Scientists have inaugurated a new research platform, the Laboratoire Sous-marin Provence Méditerranée (LSPM), located 40 km off the coast of Toulon and 2,450 m below sea level. The LSPM was inaugurated in Marseille on February 24, 2023, in the presence of AMU President Eric Berton, Centre IFREMER Méditerranée Vice Director Bruno Andral, and CNRS Chairman and CEO Antoine Petit.The LSPM is a collaboration between the French National Center for Scientific Research (CNRS), Aix-Marseille University (AMU), and the French Research Institute for Exploitation of the Sea (IFREMER). It is a pioneering platform that houses equipment for studying the seabed, climate change, and the physics of neutrinos, elementary particles from space.
Investigating Undersea Unknowns
The LSPM’s main instrument is KM3NeT1, a giant neutrino detector developed by a team of 250 researchers from 17 countries. The KM3NeT1 will study the trails of bluish light that neutrinos leave in the water. The detector can detect dozens of particles every day, which will help scientists understand their quantum properties, still largely unknown.
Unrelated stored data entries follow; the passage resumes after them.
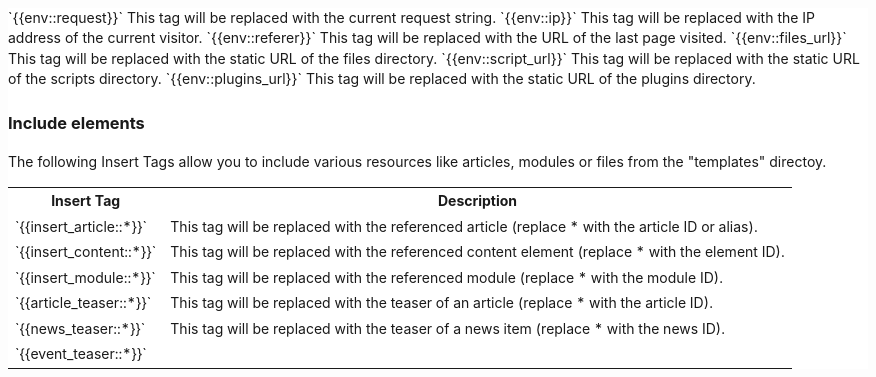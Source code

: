   <td>`{{env::request}}`</td>
  <td>This tag will be replaced with the current request string.</td>
</tr>
<tr>
  <td>`{{env::ip}}`</td>
  <td>This tag will be replaced with the IP address of the current visitor.</td>
</tr>
<tr>
  <td>`{{env::referer}}`</td>
  <td>This tag will be replaced with the URL of the last page visited.</td>
</tr>
<tr>
  <td>`{{env::files_url}}`</td>
  <td>This tag will be replaced with the static URL of the files directory.</td>
</tr>
<tr>
  <td>`{{env::script_url}}`</td>
  <td>This tag will be replaced with the static URL of the scripts
      directory.</td>
</tr>
<tr>
  <td>`{{env::plugins_url}}`</td>
  <td>This tag will be replaced with the static URL of the plugins
      directory.</td>
</tr>
</table>


### Include elements

The following Insert Tags allow you to include various resources like articles,
modules or files from the "templates" directoy.

<table>
<tr>
  <th>Insert Tag</th>
  <th>Description</th>
</tr>
<tr>
  <td>`{{insert_article::*}}`</td>
  <td>This tag will be replaced with the referenced article (replace * with the
      article ID or alias).</td>
</tr>
<tr>
  <td>`{{insert_content::*}}`</td>
  <td>This tag will be replaced with the referenced content element (replace *
      with the element ID).</td>
</tr>
<tr>
  <td>`{{insert_module::*}}`</td>
  <td>This tag will be replaced with the referenced module (replace * with the
      module ID).</td>
</tr>
<tr>
  <td>`{{article_teaser::*}}`</td>
  <td>This tag will be replaced with the teaser of an article (replace * with
      the article ID).</td>
</tr>
<tr>
  <td>`{{news_teaser::*}}`</td>
  <td>This tag will be replaced with the teaser of a news item (replace * with
      the news ID).</td>
</tr>
<tr>
  <td>`{{event_teaser::*}}`</td>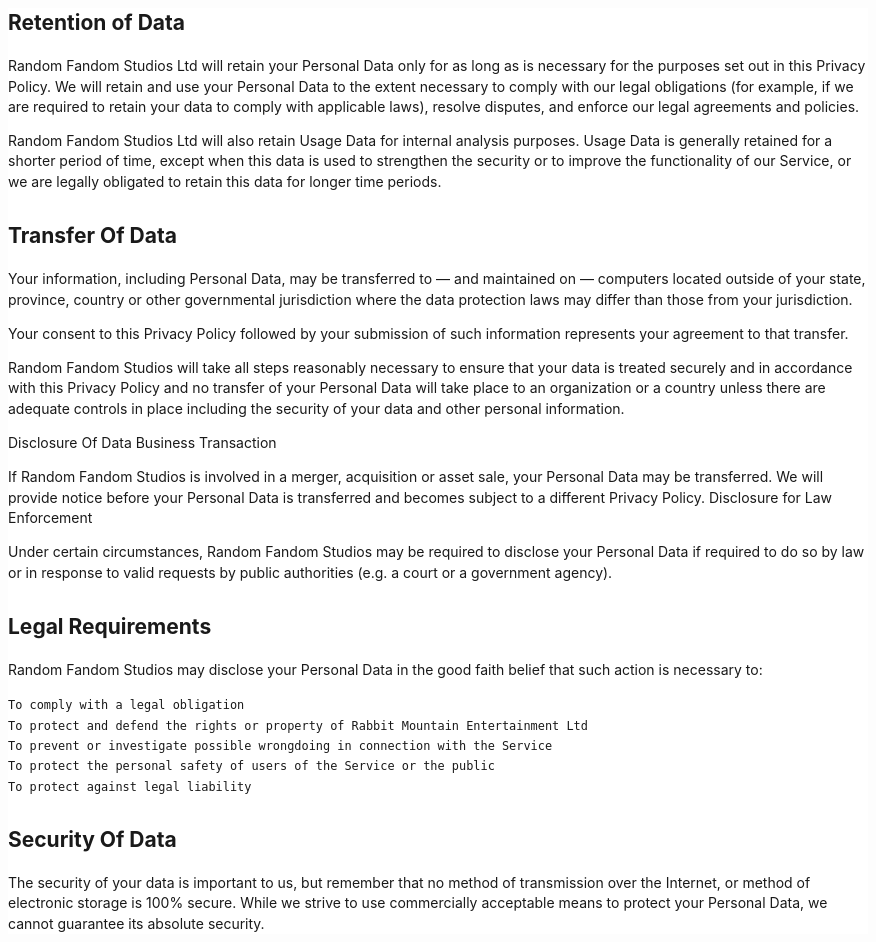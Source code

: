 ## Retention of Data

Random Fandom Studios Ltd will retain your Personal Data only for as long as is necessary for the purposes set out in this Privacy Policy. We will retain and use your Personal Data to the extent necessary to comply with our legal obligations (for example, if we are required to retain your data to comply with applicable laws), resolve disputes, and enforce our legal agreements and policies.

Random Fandom Studios Ltd will also retain Usage Data for internal analysis purposes. Usage Data is generally retained for a shorter period of time, except when this data is used to strengthen the security or to improve the functionality of our Service, or we are legally obligated to retain this data for longer time periods.

## Transfer Of Data

Your information, including Personal Data, may be transferred to — and maintained on — computers located outside of your state, province, country or other governmental jurisdiction where the data protection laws may differ than those from your jurisdiction.

Your consent to this Privacy Policy followed by your submission of such information represents your agreement to that transfer.

Random Fandom Studios will take all steps reasonably necessary to ensure that your data is treated securely and in accordance with this Privacy Policy and no transfer of your Personal Data will take place to an organization or a country unless there are adequate controls in place including the security of your data and other personal information.

Disclosure Of Data
Business Transaction


If Random Fandom Studios is involved in a merger, acquisition or asset sale, your Personal Data may be transferred. We will provide notice before your Personal Data is transferred and becomes subject to a different Privacy Policy.
Disclosure for Law Enforcement

Under certain circumstances, Random Fandom Studios may be required to disclose your Personal Data if required to do so by law or in response to valid requests by public authorities (e.g. a court or a government agency).

## Legal Requirements

Random Fandom Studios  may disclose your Personal Data in the good faith belief that such action is necessary to:

    To comply with a legal obligation
    To protect and defend the rights or property of Rabbit Mountain Entertainment Ltd
    To prevent or investigate possible wrongdoing in connection with the Service
    To protect the personal safety of users of the Service or the public
    To protect against legal liability

## Security Of Data

The security of your data is important to us, but remember that no method of transmission over the Internet, or method of electronic storage is 100% secure. While we strive to use commercially acceptable means to protect your Personal Data, we cannot guarantee its absolute security.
Besides KM3NeT1, the LSPM has other instruments to enable researchers to study the life and chemistry of the deep sea. The tools allow researchers to gain insight into ocean acidification, deep-sea deoxygenation, marine radioactivity, and seismicity, and enable them to track cetacean populations and observe bioluminescent animals. This oceanographic instrumentation is part of the subsea observatory network of the EMSO2 European research infrastructure.
The LSPM’s Features
The LSPM is built around a series of titanium junction boxes and intelligent systems that can power multiple scientific instruments and retrieve their data in real-time, thanks to a 42-km-long electro-optical cable. Currently, the base has three junction boxes, but the future addition of a second cable could bring the number up to five.
Laboratoire Sous-marin Provence Méditerranée is a significant development for researchers. It is a unique platform that will allow scientists to investigate undersea unknowns while paving the way for new discoveries in the world of oceanography and physics.